To support its claims that the UK DST discriminates against US-headed companies, the US Trade Representative report also argues that it has been unable to identify any UK-headed search engines, online retail platforms or social media providers that meet the revenue thresholds to fall within the scope of the UK DST.[46] This is now demonstrably not the case: revenue authority statistics obtained by TaxWatch show that 37 percent of the companies or corporate groups now assessed to be liable for the UK DST are not US-headed companies (see below). These include at least one UK online retail platform, which declared DST liability in its 2024/5 accounts.[47]
De facto?
Claims that the UK DST de facto targets US companies have been made without any data about who actually pays the DST. HMRC does not release names or details of taxpayers.

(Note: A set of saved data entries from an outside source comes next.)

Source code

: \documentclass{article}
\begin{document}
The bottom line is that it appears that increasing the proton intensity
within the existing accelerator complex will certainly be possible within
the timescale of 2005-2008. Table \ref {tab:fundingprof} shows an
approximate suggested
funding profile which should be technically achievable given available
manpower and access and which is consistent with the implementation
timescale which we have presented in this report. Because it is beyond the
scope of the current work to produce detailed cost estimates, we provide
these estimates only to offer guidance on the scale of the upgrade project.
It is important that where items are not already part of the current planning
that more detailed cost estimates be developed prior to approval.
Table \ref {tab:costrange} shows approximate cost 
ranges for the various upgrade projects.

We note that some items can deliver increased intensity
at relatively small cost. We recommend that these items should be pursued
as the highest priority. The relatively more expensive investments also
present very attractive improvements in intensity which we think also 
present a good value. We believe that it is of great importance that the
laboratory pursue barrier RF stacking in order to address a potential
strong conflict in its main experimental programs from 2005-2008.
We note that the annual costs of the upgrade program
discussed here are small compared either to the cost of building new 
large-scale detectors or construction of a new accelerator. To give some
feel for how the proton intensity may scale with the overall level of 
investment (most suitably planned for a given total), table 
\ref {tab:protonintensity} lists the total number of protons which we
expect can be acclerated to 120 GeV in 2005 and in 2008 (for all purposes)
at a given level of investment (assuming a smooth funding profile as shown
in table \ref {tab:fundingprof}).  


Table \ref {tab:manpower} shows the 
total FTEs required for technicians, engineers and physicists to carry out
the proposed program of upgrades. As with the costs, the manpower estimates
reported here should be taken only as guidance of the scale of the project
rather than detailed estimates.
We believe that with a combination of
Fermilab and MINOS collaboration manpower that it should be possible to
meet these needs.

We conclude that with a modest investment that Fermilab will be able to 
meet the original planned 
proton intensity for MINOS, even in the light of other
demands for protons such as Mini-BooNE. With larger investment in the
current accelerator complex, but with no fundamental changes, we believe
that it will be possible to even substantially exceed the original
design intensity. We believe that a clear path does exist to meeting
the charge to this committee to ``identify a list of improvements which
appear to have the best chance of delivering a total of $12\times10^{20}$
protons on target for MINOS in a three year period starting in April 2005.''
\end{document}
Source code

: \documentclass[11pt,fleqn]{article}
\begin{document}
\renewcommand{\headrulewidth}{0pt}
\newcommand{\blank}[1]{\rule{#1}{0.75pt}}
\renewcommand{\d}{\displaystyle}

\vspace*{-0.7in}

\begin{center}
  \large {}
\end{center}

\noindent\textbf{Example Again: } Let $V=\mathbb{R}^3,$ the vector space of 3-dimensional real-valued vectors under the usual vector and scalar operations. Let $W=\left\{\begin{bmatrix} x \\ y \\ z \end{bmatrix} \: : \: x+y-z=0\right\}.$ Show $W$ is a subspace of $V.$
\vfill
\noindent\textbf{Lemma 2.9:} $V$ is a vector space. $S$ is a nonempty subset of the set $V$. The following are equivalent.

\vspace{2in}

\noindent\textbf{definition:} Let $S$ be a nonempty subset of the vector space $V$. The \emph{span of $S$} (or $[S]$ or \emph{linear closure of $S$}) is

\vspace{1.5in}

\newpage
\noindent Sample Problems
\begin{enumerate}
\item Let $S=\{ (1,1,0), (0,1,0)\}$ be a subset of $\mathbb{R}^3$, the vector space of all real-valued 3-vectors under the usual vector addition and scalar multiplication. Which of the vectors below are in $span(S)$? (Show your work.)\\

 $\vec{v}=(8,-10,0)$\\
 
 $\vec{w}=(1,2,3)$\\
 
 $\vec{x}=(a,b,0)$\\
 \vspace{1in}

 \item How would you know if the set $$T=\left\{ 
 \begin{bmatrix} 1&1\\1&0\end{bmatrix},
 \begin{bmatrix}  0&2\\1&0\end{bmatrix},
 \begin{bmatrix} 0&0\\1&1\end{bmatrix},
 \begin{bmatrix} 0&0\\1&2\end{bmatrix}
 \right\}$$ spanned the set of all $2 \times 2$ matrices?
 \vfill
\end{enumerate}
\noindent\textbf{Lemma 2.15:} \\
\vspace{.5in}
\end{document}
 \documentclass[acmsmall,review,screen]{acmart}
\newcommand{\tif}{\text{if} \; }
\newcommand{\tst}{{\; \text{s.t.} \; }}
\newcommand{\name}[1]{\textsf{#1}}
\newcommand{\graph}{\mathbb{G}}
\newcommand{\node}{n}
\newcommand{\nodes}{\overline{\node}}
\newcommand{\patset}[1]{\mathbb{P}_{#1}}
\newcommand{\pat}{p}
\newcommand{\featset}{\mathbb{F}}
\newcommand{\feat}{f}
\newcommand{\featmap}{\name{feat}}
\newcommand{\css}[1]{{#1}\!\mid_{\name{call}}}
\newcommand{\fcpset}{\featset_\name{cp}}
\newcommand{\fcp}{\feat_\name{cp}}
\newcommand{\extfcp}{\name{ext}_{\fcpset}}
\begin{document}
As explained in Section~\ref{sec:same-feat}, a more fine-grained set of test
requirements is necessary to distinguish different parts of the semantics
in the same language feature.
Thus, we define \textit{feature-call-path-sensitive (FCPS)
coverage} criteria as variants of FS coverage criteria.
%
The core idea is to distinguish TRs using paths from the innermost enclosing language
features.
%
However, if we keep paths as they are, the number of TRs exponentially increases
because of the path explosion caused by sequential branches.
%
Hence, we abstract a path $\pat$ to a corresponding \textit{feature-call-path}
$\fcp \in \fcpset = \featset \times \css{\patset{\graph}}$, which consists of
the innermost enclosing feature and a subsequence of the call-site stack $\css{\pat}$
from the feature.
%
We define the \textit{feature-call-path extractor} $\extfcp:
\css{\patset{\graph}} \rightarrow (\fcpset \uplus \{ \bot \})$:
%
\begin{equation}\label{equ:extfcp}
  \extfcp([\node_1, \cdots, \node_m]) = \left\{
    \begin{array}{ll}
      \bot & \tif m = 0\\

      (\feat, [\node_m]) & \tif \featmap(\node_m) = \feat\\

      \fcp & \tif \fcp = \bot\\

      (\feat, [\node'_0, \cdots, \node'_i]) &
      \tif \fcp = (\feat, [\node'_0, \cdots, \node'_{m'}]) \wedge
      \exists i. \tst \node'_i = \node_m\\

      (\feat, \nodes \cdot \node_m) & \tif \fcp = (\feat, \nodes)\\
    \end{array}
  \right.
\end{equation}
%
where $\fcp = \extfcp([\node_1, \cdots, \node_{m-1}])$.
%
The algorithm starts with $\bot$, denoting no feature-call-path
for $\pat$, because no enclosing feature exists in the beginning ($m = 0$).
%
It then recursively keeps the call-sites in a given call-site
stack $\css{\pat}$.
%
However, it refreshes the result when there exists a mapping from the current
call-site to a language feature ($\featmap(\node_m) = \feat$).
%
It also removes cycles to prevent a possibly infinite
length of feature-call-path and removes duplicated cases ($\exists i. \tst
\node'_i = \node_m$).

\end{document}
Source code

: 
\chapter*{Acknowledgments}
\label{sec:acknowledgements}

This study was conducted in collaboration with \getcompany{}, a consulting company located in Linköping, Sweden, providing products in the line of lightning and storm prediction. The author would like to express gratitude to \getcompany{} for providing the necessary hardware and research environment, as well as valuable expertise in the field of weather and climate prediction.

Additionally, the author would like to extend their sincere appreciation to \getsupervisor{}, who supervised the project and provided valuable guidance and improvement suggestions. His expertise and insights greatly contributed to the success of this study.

Nor in most cases do the published financial accounts of subsidiaries of major tech multinationals declare the amount of DST that they pay.[48] Some commentators have pointed to figures published by the National Audit Office (NAO) in 2022, which covered only the first year of the DST (2021/2), when only 18 corporate groups paid the DST (compared to 25 in 2023/4). These figures suggested that 90 percent of DST revenues in that first year came from five corporate groups, which the NAO’s report did not name, but which commentators have almost universally assumed were the ‘Big Five’ US internet giants (Alphabet, Amazon, Apple, Meta and Microsoft).[49]
HMRC has declined to release any more recent figures for the proportion of DST revenues are paid by subsets of its taxpayers, nor what proportion are paid by groups headquartered in different jurisdictions.[50] However, TaxWatch recently obtained via UK Freedom of Information laws the first ever public statistics about the number of corporate groups liable for the UK DST that are headquartered in and outside the United States.[51]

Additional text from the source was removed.